Back to the adults: the great thing about this salad is that it doesn’t have any meat or dairy in it, which means you could fly from NY to Tokyo with it, and it will still be decent to eat by the time you get to your hotel 20hrs later. And if you don’t have the exact same ingredients as I did for this salad, don’t sweat it. Neither did I when I loosely followed The NYTimes’ version of this salad as well. Any sort of veggie roasted would be great in this, and toasted almonds, and/or walnuts would be great too. If you have a lemon, not a clementine, use that. And if you only have apple cider vinegar instead of sherry vinegar, that will taste great too. Don’t worry, it’s just a salad:

 -1c green or black lentils (these hold their shape when cooked)

-1 or 2 bay leaves

-pinch of salt 

Place lentils, bay leaves, & salt in a pot with 3c of water. Bring to a boil, then reduce to simmer for 20min, or until fork tender. Drain in a fine-mesh sieve/collander. Set aside to cool (or run under cold water until cool to quickly reduce the temperature as I did), and discard the bay leaves.

Pre-heat the oven to 425F, and chop into bite-sized pieces:

-1 large sweet potato

-1/2 large red onion, cut into wedges

-3 medium-sized parsnips

-2 medium-sized carrots

-1/2 of a very large golden beet

-big handful of rosemary, minced

-2 large garlic cloves, minced

Throw all of this onto a roasting pan. Drizzle with olive oil, salt & pepper, toss/mix to combine, and roast for about 20-30min. Just until it looks soft & the edges of the chopped veggies are starting to char. Turn the oven off and leave in the oven for about 20min. I’ve discovered that when you do this, the vegetables start to dehydrate a bit, maintaining their shape when you toss them in salads. I don’t know about you, but I hate mushy roasted veggies that don’t hold their shape.

Make the dressing:

-Olive oil

-Sherry vinegar

-Dijon mustard (about a tsp or so)

-Salt & pepper

-The juice of 1 large clementine/mandarine

The amount of oil & vinegar is to your taste, which is why I’m not giving you amounts. This is good practice when making any vinaigrette. I normally do more oil than vinegar if that helps, and I’ll start off with a tsp of mustard & take it from there taste-wise. Whisk everything together.
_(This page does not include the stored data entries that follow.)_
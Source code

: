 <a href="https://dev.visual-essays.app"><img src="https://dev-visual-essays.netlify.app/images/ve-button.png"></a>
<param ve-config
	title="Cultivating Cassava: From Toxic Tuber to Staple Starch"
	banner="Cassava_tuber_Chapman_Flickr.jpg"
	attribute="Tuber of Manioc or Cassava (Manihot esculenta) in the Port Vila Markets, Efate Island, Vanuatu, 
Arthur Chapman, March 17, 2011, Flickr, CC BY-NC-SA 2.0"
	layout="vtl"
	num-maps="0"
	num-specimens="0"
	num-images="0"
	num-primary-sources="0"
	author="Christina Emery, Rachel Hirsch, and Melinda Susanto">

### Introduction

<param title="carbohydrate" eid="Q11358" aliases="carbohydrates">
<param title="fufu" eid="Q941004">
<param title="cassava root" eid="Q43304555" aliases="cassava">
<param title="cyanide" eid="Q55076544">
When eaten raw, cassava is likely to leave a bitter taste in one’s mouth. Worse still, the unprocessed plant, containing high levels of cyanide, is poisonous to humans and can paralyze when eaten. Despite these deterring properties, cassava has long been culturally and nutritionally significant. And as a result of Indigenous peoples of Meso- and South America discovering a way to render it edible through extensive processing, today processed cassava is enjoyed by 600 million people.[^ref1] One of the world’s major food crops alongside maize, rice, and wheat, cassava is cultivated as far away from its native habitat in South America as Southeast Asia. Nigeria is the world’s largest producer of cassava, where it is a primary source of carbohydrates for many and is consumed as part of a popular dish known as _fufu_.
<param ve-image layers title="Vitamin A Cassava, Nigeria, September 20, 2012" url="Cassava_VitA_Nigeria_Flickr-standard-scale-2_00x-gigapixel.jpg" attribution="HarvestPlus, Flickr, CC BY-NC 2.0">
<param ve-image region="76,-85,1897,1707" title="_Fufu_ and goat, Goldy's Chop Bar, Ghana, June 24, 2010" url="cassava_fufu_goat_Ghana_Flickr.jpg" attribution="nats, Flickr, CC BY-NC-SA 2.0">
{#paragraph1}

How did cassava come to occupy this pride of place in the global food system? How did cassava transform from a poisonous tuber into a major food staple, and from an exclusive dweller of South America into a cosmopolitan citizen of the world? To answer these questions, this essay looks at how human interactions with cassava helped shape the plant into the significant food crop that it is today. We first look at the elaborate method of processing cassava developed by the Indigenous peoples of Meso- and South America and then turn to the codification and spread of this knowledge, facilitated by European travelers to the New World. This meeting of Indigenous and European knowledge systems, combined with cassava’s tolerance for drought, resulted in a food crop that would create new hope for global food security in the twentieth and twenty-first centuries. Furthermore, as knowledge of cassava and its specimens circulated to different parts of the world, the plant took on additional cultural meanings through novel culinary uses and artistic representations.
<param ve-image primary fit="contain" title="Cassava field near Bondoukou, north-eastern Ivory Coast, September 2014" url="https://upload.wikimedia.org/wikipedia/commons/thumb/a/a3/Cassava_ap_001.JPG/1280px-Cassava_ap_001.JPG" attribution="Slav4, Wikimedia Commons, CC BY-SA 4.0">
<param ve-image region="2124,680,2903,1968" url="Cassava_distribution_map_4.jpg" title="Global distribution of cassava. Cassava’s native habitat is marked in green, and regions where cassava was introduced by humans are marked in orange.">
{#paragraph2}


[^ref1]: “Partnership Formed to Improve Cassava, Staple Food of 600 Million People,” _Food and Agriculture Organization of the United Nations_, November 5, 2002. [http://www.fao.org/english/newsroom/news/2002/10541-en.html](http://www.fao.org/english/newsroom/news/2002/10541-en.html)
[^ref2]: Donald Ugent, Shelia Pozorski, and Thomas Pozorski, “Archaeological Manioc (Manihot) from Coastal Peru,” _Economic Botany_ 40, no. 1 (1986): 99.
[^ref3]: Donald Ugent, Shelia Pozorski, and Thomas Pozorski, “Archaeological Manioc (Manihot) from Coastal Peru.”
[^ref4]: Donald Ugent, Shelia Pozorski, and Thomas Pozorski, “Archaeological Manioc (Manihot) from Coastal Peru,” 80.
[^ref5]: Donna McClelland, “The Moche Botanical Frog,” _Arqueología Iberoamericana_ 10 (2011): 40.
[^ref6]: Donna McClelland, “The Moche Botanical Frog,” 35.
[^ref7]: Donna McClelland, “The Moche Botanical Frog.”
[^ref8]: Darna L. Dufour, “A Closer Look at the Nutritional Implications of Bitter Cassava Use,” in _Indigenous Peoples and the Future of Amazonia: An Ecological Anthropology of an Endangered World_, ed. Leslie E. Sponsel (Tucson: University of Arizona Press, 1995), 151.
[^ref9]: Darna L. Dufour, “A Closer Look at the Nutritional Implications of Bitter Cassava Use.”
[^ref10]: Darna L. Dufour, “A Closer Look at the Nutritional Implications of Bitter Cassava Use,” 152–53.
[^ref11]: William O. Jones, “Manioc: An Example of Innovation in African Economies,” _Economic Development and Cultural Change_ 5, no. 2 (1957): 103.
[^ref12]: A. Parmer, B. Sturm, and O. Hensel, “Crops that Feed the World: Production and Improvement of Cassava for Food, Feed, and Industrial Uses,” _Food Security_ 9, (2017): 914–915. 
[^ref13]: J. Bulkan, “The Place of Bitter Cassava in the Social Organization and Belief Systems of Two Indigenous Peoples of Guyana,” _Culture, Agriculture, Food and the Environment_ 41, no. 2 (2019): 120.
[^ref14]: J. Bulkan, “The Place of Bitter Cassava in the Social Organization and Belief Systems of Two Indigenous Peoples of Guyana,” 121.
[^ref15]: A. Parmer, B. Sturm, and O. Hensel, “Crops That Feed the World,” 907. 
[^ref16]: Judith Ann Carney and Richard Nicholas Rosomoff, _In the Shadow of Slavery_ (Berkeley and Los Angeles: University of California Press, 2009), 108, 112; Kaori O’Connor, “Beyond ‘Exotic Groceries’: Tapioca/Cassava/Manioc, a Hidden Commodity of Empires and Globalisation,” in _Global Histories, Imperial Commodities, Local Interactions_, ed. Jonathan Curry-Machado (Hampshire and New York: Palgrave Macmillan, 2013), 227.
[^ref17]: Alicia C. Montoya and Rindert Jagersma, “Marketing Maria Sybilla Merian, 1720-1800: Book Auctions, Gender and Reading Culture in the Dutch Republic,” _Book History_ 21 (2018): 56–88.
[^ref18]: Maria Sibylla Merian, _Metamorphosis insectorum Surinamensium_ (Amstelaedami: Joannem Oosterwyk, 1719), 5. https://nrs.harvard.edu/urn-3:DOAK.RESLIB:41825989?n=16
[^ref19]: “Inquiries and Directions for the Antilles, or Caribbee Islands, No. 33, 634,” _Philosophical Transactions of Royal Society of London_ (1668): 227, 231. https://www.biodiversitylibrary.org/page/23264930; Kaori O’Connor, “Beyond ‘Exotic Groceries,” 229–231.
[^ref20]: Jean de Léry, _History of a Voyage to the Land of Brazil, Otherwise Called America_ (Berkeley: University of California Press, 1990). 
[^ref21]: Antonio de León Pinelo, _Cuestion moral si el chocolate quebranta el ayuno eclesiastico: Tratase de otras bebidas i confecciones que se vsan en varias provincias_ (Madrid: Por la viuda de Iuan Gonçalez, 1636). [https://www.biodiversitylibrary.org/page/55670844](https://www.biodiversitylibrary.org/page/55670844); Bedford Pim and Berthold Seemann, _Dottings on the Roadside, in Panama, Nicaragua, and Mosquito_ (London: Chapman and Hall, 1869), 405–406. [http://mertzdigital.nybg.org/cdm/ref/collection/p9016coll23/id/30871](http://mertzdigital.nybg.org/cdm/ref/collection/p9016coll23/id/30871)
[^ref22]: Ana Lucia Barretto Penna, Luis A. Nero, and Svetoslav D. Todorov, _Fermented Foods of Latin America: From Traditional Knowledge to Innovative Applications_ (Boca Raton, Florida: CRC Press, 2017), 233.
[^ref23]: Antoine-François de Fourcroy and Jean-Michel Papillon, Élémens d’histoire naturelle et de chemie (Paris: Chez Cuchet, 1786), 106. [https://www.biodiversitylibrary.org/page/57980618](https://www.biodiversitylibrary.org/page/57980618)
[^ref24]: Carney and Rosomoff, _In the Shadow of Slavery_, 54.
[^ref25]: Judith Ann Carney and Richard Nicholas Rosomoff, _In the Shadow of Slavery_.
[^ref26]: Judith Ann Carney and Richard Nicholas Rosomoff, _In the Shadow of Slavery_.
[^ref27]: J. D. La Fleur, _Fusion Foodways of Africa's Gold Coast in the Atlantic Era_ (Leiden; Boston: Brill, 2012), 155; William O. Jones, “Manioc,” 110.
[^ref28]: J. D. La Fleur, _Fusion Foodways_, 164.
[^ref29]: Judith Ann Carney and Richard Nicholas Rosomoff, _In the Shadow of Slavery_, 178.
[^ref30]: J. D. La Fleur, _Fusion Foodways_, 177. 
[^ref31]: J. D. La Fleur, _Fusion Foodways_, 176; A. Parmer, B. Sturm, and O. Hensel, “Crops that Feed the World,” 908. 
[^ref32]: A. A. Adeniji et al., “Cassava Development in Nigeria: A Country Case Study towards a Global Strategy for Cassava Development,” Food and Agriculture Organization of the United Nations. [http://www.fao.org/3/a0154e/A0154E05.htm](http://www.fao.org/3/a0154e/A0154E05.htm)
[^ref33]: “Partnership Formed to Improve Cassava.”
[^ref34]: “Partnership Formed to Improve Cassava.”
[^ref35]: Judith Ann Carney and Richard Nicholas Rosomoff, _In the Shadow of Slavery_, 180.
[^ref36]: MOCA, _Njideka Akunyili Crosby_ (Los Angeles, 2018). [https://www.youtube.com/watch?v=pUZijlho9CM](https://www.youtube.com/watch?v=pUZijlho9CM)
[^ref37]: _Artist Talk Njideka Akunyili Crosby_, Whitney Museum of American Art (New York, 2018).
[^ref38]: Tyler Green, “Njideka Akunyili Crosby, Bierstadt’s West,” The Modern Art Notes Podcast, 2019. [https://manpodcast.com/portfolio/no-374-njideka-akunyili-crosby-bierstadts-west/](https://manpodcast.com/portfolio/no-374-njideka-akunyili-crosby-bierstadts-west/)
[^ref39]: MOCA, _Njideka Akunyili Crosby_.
In a dry pan, toast some chopped pistachios until fragrant. Be mindful you don’t burn them (I’m constantly burning any toasted nut I do…)
When the lentils have cooled, place them in a large bowl & splash them with the dressing. You want just enough dressing to give them flavour, but not so much that the pool of liquid will get you in trouble when going through airport security. Add the veggies, toss to combine, & add more dressing if needed. Add in the pistachios, toss to combine. Some chopped flat-leaf parsley would be nice to toss in this too.
I like to keep the plastic to-go containers from the Whole Foods deli section for flights as I can just recycle them when I’m finished eating & not have to worry about carrying tupperware with me for my whole trip. And I can find disposable cutlery in any airport to eat with. 

This will fill about 3 medium-sized containers, perfect for the airport & dinner later.